### What is being asked
For the material below, please count the lines containing "Weic". Reply with the count alone.

### Listed entries
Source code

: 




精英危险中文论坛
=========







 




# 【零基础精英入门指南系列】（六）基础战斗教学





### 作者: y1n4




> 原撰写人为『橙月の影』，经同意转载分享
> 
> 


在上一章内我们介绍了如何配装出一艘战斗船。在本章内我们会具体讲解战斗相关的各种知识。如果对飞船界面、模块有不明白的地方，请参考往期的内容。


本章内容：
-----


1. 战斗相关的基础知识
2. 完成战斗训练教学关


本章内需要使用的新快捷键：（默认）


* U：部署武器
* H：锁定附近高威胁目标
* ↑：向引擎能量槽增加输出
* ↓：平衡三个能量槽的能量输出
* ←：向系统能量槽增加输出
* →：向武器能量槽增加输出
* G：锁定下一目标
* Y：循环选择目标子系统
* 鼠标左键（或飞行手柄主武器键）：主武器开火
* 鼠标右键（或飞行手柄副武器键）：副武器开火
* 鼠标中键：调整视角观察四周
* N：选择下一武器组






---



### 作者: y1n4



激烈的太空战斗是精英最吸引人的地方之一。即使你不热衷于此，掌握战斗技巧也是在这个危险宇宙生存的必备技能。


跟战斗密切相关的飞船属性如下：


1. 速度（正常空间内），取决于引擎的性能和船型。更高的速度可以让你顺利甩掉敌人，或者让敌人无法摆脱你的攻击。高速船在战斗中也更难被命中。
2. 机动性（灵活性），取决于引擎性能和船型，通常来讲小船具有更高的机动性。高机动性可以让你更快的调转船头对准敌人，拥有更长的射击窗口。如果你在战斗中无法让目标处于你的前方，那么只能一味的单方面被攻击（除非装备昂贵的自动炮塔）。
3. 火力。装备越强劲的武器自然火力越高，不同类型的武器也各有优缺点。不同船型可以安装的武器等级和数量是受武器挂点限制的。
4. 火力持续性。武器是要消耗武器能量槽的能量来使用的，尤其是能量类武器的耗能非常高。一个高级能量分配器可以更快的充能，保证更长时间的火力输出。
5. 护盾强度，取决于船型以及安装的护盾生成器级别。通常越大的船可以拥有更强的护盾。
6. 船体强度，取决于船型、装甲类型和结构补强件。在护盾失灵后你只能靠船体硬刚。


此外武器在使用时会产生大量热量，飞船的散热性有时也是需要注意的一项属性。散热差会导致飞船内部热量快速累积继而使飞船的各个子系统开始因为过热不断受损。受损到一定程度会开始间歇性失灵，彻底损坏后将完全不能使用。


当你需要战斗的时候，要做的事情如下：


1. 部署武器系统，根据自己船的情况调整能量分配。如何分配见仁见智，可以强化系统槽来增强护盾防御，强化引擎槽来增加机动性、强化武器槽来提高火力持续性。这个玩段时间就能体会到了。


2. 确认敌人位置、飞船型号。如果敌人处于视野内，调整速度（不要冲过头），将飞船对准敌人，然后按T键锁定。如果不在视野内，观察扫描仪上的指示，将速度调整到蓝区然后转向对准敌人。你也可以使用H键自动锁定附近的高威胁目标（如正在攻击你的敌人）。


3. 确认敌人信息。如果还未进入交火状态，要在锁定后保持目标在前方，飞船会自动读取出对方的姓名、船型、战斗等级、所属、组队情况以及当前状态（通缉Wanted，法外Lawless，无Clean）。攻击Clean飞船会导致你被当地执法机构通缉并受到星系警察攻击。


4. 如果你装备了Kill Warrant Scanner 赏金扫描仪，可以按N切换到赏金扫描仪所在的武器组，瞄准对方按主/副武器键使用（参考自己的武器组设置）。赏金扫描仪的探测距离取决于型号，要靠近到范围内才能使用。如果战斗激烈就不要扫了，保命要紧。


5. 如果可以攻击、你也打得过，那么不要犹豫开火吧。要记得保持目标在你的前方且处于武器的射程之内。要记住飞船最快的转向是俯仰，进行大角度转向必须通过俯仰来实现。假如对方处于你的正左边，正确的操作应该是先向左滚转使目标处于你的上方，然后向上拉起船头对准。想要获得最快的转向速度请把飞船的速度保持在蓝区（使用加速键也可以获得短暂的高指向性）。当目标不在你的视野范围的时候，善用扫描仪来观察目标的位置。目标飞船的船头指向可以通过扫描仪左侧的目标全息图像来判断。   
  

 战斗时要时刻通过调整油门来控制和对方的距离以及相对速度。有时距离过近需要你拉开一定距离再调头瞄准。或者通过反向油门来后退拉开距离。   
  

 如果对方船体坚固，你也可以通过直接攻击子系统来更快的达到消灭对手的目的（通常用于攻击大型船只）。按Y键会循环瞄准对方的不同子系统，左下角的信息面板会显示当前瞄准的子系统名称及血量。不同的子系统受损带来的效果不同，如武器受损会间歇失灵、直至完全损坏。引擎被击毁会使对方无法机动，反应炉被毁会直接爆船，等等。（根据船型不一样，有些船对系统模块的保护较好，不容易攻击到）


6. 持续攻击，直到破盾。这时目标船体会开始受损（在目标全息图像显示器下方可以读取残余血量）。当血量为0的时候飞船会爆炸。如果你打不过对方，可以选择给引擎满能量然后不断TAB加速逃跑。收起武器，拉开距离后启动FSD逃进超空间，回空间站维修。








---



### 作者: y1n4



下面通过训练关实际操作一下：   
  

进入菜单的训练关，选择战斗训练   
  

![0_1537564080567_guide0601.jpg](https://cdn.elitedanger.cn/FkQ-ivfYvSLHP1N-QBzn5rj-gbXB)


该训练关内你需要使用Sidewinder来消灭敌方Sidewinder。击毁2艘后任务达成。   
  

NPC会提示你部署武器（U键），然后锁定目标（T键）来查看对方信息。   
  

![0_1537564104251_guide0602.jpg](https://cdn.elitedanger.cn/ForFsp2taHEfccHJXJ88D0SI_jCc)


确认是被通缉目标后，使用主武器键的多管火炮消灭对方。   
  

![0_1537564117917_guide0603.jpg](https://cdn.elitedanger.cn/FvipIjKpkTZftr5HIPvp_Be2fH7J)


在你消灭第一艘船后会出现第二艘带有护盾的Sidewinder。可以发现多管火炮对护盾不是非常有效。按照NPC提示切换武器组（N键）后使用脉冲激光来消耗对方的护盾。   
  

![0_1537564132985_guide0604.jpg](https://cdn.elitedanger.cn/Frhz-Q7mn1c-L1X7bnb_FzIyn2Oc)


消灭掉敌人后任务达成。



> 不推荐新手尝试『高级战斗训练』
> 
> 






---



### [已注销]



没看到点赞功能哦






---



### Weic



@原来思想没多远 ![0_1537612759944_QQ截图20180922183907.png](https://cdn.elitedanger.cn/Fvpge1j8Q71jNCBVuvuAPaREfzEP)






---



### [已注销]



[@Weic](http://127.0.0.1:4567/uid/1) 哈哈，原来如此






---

### Result for this exercise
2